### Description of the task
In the entries below, find each line with the word "ldots" and pull it out.

### Stored data entries

================

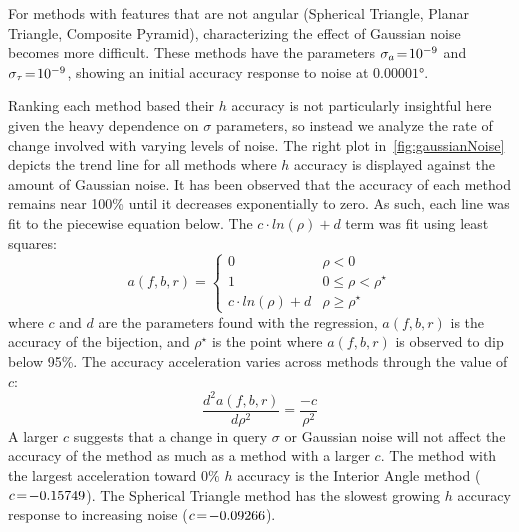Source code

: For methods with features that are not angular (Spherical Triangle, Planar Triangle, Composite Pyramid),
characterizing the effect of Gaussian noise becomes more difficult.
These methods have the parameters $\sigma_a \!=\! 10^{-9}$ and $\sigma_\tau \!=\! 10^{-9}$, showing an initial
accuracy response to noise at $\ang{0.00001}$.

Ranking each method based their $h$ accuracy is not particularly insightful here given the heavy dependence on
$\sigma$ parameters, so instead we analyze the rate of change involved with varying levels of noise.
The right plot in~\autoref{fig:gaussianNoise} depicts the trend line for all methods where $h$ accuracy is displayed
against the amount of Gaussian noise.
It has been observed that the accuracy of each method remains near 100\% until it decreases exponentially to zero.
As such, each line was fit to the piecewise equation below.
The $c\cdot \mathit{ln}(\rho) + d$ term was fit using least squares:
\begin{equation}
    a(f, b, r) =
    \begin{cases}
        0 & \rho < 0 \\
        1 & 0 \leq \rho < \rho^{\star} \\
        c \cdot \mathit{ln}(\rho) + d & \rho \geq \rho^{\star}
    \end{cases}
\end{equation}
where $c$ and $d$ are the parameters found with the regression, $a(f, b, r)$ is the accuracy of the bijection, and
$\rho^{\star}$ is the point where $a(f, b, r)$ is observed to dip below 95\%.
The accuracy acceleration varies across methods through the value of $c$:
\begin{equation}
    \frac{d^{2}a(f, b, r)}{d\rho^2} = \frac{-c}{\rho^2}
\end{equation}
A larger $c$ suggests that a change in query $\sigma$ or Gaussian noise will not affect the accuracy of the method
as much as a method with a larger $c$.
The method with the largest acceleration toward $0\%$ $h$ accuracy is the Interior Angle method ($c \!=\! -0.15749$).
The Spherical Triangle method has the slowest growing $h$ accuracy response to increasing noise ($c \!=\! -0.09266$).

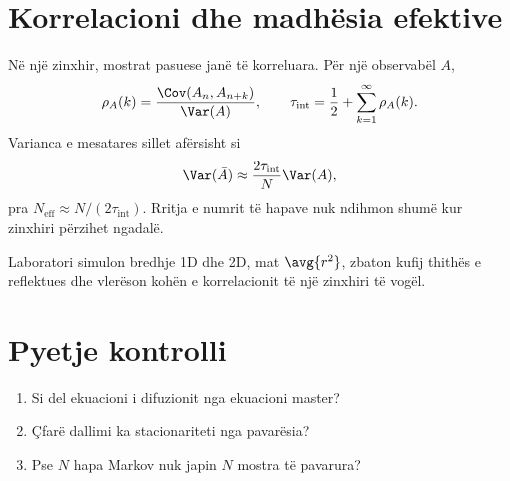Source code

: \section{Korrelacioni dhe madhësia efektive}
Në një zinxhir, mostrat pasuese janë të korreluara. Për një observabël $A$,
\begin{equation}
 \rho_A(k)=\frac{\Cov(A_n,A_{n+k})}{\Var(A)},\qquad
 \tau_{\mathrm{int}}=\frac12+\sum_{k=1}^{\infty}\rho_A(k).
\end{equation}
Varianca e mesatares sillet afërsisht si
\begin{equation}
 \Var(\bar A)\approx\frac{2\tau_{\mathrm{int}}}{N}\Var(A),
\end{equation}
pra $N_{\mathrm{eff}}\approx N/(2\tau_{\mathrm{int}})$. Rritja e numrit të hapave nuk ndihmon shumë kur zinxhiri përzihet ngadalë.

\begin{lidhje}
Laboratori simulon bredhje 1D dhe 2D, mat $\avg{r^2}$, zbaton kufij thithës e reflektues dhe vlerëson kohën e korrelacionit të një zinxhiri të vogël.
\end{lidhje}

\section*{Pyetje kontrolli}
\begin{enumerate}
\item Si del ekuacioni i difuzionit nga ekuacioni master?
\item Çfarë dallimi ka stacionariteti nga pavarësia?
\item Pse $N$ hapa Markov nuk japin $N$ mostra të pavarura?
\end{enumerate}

================

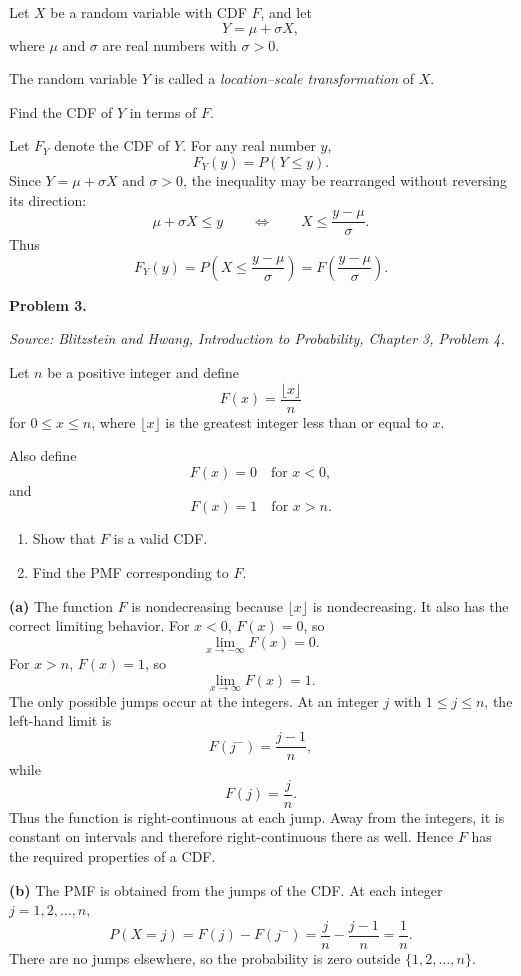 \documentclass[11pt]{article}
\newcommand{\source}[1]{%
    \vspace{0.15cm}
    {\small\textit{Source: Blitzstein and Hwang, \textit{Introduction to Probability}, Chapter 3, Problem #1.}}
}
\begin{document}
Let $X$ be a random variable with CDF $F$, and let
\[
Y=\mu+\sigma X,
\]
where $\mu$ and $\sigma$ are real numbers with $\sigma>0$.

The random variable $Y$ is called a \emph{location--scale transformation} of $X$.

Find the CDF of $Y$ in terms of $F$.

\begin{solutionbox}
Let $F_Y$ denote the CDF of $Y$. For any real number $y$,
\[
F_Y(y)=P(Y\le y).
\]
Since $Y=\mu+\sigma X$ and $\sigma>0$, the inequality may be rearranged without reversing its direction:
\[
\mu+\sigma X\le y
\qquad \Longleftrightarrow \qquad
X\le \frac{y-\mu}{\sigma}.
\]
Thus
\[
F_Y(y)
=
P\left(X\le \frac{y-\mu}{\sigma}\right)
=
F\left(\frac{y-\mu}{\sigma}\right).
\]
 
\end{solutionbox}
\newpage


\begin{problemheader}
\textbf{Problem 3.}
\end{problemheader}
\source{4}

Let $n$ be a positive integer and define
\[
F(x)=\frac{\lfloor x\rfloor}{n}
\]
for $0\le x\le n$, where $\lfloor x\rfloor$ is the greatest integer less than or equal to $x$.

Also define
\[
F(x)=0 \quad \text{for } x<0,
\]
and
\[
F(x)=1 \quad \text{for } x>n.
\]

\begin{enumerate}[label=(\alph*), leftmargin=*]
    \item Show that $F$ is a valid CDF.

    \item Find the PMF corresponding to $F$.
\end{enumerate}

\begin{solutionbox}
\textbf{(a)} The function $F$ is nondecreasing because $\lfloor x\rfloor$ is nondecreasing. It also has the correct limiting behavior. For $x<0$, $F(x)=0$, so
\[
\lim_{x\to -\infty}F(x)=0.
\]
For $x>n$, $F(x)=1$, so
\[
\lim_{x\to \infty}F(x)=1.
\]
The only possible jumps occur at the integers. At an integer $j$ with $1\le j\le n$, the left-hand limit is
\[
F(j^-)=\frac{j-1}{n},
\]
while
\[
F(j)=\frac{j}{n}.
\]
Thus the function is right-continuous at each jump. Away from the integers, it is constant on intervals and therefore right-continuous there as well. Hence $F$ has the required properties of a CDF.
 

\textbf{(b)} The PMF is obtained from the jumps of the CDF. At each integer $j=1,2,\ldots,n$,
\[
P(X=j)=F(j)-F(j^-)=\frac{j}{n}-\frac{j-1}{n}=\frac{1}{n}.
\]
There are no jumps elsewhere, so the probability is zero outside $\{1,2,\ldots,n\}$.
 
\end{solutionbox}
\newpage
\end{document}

================

### The completed task
\textbf{(b)} The PMF is obtained from the jumps of the CDF. At each integer $j=1,2,\ldots,n$,
There are no jumps elsewhere, so the probability is zero outside $\{1,2,\ldots,n\}$.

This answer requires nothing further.